◆ **WORK ORDER**: In the data below, find each line that contains the word "archivos" and copy it.

◆ **EXTRACTED MATERIAL**:
* * * * *

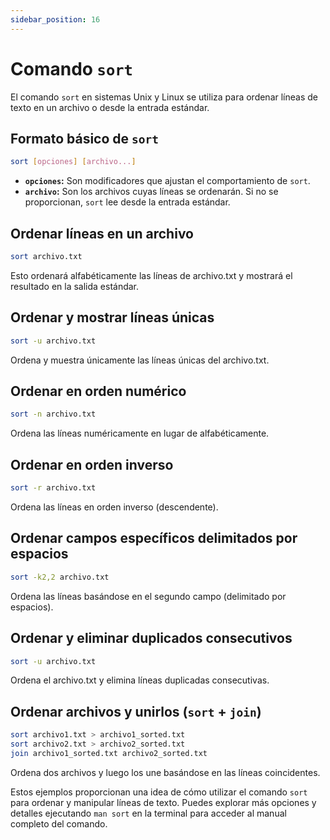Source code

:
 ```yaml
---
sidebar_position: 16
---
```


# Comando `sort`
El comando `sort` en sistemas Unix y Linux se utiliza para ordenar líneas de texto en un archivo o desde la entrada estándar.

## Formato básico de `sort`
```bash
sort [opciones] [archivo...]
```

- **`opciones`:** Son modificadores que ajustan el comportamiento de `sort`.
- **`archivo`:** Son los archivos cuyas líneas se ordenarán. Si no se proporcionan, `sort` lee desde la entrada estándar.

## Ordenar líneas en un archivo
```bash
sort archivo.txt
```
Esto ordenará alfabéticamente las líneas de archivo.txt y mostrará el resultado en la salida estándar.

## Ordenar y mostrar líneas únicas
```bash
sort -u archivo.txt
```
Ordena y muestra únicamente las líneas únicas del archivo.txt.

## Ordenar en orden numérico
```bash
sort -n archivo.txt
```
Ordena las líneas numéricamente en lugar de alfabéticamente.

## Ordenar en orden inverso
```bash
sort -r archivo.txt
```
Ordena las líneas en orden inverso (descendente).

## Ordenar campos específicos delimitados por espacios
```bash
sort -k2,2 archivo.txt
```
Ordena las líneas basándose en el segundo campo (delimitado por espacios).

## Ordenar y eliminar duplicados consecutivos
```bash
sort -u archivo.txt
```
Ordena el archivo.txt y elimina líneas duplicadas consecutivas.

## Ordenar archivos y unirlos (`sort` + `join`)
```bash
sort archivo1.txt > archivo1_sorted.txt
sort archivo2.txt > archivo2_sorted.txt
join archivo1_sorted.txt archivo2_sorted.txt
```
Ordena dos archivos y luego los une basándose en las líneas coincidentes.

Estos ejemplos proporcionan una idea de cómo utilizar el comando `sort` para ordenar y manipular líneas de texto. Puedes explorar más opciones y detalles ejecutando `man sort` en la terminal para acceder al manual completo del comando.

* * * * *

◆ **ANSWER BOX**:
- **`archivo`:** Son los archivos cuyas líneas se ordenarán. Si no se proporcionan, `sort` lee desde la entrada estándar.
## Ordenar archivos y unirlos (`sort` + `join`)
Ordena dos archivos y luego los une basándose en las líneas coincidentes.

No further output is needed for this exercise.